Cliff’s wife, Connie Anderson, who has a degree in finance, is his partner this unexpected endeavor. He had to convince her to leave the North Side to take on this South Side business, and to make their home in the community.
Connie’s first reaction to the idea of moving to the South Side?
“No,” she said.
The Arkansas native had heard the negative chatter about the South Side, and seen the disinvestment here. But now she’s found a sense of family.
“Honestly, I love the South Side. If I choose to move up north, I can’t. I’m blessed to have those choices. I will not do it.
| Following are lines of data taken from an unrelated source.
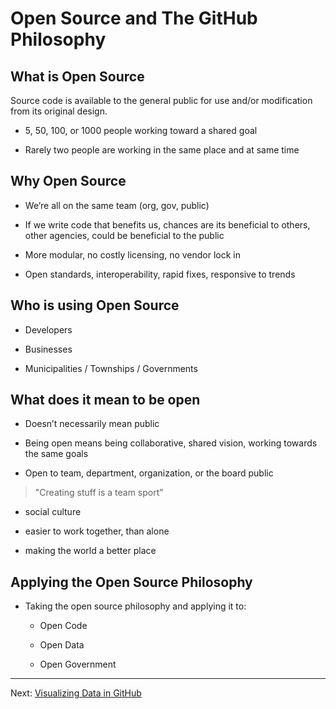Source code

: # Open Source and The GitHub Philosophy

## What is Open Source

Source code is available to the general public for use and/or modification from its original design.

- 5, 50, 100, or 1000 people working toward a shared goal

- Rarely two people are working in the same place and at same time


## Why Open Source

- We’re all on the same team (org, gov, public)

- If we write code that benefits us, chances are its beneficial to others, other agencies, could be beneficial to the public 

- More modular, no costly licensing, no vendor lock in

- Open standards, interoperability, rapid fixes, responsive to trends

## Who is using Open Source

- Developers

- Businesses

- Municipalities / Townships / Governments

## What does it mean to be open

- Doesn’t necessarily mean public

- Being open means being collaborative, shared vision, working towards the same goals

- Open to team, department, organization, or the board public

> "Creating stuff is a team sport"

- social culture

- easier to work together, than alone

- making the world a better place

## Applying the Open Source Philosophy

- Taking the open source philosophy and applying it to:

  - Open Code

  - Open Data
  
  - Open Government


---

Next: [Visualizing Data in GitHub](../4_visualizing_data_in_github/1_visualizing_data_in_github.md)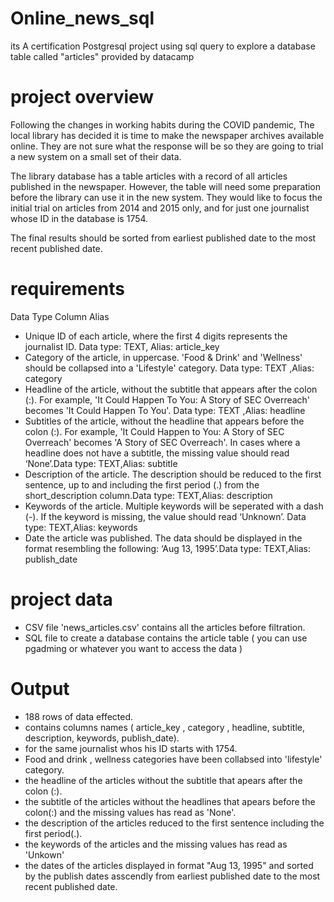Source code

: # Online_news_sql
its A certification Postgresql project using sql query to explore a database table called "articles" provided by datacamp
# project overview
Following the changes in working habits during the COVID pandemic, The local library has decided it is time to make the newspaper archives available online. They are not sure what the response will be so they are going to trial a new system on a small set of their data.

The library database has a table articles with a record of all articles published in the newspaper. However, the table will need some preparation before the library can use it in the new system. They would like to focus the initial trial on articles from 2014 and 2015 only, and for just one journalist whose ID in the database is 1754.

The final results should be sorted from earliest published date to the most recent published date.
# requirements

Data Type	Column Alias
- Unique ID of each article, where the first 4 digits represents the journalist ID.	Data type: TEXT, Alias: article_key
- Category of the article, in uppercase. 'Food & Drink' and 'Wellness' should be collapsed into a 'Lifestyle' category.	Data type: TEXT	,Alias: category
- Headline of the article, without the subtitle that appears after the colon (:). For example, 'It Could Happen To You: A Story of SEC Overreach' becomes 'It Could Happen To You'.	Data type: TEXT	,Alias: headline
- Subtitles of the article, without the headline that appears before the colon (:). For example, 'It Could Happen to You: A Story of SEC Overreach' becomes 'A Story of SEC Overreach'. In cases where a headline does not have a subtitle, the missing value should read ‘None’.Data type:	TEXT,Alias:	subtitle
- Description of the article. The description should be reduced to the first sentence, up to and including the first period (.) from the short_description column.Data type:	TEXT,Alias:	description
- Keywords of the article. Multiple keywords will be seperated with a dash (-). If the keyword is missing, the value should read ‘Unknown’.	Data type: TEXT,Alias:	keywords
- Date the article was published. The data should be displayed in the format resembling the following: ‘Aug 13, 1995’.Data type: TEXT,Alias:	publish_date
# project data
- CSV file 'news_articles.csv' contains all the articles before filtration.
- SQL file to create a database contains the article table ( you can use pgadming or whatever you want to access the data )
# Output
- 188 rows of data effected.
- contains columns names ( article_key , category , headline, subtitle, description, keywords, publish_date).
- for the same journalist whos his ID starts with 1754.
- Food and drink , wellness categories have been collabsed into 'lifestyle' category.
- the headline of the articles without the subtitle that apears after the colon (:).
- the subtitle of the articles without the headlines that apears before the colon(:) and the missing values has read as 'None'.
- the description of the articles reduced to the first sentence including the first period(.).
- the keywords of the articles and the missing values has read as 'Unkown'
- the dates of the articles displayed in format "Aug 13, 1995" and sorted by the publish dates asscendly from earliest published date to the most recent published date.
I will not move back,” she said.
Together, Cliff and Connie have big ideas for The Record Track: renovate and reopen the building, and it make a community center where music-lovers of all ages learn to play instruments.
“Come into a physical place and put their hands on a musical instrument – guitar, keyboards, drums — and learn how to do something with that musical instrument within a few minutes,” Cliff said.
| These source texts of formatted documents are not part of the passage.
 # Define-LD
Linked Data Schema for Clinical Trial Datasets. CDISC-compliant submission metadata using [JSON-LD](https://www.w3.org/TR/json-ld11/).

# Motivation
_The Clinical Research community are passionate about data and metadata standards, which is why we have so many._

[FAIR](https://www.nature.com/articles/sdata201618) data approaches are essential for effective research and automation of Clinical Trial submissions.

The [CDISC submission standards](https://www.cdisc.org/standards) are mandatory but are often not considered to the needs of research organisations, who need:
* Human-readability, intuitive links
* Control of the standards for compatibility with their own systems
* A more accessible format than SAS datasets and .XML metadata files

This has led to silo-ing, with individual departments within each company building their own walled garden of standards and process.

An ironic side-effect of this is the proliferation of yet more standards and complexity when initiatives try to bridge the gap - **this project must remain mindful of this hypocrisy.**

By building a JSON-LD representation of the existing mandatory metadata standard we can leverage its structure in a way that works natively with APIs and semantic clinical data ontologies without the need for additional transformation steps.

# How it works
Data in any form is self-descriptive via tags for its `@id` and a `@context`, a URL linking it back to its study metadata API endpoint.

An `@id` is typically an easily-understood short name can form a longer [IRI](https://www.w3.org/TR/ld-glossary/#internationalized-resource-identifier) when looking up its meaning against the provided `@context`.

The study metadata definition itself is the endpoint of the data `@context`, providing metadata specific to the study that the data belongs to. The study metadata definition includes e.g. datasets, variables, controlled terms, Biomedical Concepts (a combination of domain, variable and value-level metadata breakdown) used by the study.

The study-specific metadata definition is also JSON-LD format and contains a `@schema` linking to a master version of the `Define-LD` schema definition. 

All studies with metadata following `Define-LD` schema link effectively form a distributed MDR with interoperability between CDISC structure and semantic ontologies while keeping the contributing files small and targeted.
“We’re going to see a lot of togetherness,” Connie said. “We’re going to see that old school community togetherness.”
Sometimes the best-laid plans lead to a small South Side record store, thanks to Uncle Wister.
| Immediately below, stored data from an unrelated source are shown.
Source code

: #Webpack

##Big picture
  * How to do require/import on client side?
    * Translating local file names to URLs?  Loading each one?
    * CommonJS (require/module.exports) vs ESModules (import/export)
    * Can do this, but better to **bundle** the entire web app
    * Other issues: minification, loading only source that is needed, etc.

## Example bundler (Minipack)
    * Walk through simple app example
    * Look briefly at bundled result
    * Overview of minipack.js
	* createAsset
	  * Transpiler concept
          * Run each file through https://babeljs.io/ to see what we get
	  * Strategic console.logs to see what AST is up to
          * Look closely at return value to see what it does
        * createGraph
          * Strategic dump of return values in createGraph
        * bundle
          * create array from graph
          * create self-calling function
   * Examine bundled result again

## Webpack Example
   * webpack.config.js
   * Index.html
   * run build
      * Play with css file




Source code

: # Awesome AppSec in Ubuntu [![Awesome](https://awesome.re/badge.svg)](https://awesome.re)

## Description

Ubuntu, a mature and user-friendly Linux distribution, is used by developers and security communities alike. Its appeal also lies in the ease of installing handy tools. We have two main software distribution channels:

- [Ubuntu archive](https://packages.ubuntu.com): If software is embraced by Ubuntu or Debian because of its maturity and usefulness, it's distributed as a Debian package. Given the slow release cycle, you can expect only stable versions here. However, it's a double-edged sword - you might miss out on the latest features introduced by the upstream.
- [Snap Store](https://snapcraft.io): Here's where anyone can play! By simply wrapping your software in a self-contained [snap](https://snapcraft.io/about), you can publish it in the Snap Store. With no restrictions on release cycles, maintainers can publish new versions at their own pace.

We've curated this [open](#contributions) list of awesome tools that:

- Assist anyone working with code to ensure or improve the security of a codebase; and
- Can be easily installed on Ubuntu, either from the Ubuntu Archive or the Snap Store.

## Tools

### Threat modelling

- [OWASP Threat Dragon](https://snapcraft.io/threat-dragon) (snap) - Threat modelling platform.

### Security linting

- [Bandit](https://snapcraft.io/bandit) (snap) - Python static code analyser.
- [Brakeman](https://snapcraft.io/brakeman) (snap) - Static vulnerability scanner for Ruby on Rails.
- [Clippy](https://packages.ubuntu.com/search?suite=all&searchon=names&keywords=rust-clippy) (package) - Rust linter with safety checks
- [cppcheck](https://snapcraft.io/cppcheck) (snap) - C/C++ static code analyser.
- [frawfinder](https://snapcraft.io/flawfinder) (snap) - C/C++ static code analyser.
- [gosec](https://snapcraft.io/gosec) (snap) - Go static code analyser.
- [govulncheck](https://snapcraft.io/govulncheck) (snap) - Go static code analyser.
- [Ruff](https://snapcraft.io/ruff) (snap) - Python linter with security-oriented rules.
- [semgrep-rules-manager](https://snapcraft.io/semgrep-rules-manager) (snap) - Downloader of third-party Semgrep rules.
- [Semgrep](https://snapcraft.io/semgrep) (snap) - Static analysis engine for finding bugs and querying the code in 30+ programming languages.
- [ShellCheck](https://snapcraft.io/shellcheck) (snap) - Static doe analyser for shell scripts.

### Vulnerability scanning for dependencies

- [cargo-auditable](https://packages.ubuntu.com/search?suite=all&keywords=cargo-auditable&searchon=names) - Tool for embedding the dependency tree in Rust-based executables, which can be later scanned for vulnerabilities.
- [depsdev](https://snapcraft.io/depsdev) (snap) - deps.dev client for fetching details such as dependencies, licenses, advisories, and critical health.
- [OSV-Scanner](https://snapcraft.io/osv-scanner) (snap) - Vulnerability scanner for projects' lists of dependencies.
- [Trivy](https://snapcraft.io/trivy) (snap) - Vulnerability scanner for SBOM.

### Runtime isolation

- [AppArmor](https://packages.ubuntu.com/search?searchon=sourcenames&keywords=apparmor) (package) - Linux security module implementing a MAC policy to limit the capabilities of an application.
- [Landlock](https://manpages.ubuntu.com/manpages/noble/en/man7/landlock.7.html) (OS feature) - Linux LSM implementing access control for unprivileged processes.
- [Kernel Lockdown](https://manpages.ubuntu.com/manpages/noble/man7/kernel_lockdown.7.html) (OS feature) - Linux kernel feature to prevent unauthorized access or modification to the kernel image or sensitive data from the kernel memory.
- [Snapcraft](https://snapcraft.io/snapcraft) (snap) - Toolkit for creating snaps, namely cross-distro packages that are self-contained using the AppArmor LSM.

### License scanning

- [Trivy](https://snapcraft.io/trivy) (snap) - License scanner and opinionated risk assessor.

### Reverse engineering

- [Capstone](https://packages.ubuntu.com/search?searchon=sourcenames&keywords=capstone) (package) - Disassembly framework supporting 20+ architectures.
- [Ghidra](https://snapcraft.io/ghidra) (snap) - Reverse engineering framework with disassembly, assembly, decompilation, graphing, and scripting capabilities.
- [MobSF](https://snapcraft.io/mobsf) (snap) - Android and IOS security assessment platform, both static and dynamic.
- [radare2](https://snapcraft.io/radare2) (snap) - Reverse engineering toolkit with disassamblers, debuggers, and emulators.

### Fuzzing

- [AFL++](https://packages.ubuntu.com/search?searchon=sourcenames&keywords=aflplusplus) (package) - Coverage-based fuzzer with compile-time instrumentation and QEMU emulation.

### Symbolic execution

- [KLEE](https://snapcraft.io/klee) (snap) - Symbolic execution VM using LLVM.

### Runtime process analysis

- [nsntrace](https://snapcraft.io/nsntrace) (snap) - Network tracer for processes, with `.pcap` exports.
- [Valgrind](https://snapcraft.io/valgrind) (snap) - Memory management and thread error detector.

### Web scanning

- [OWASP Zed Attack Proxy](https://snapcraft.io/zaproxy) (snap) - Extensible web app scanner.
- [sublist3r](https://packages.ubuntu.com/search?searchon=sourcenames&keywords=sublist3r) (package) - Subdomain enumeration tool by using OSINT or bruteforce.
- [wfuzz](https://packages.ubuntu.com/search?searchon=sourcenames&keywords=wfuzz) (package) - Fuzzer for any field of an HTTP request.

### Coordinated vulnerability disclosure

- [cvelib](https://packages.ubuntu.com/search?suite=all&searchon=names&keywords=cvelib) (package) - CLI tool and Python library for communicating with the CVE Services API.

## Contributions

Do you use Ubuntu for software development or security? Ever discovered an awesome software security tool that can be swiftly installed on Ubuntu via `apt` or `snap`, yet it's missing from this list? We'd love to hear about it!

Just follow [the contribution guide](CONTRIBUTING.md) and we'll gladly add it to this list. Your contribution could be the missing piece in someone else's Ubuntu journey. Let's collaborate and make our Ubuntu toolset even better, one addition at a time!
“Everything that’s here is really an archive of uncle’s business over decades.,” Cliff said. “Whenever we hear a little creak in the basement, my wife and I joke that him and his partner are kind of still here with us … you know, maybe telling us what to do.”
Cliff and Connie are receiving a $250,000 grant from the City under the Chicago Recovery Plan for small businesses.
Their winning application for the funds included a promise to use other businesses and labor in the community for work done on The Record Track.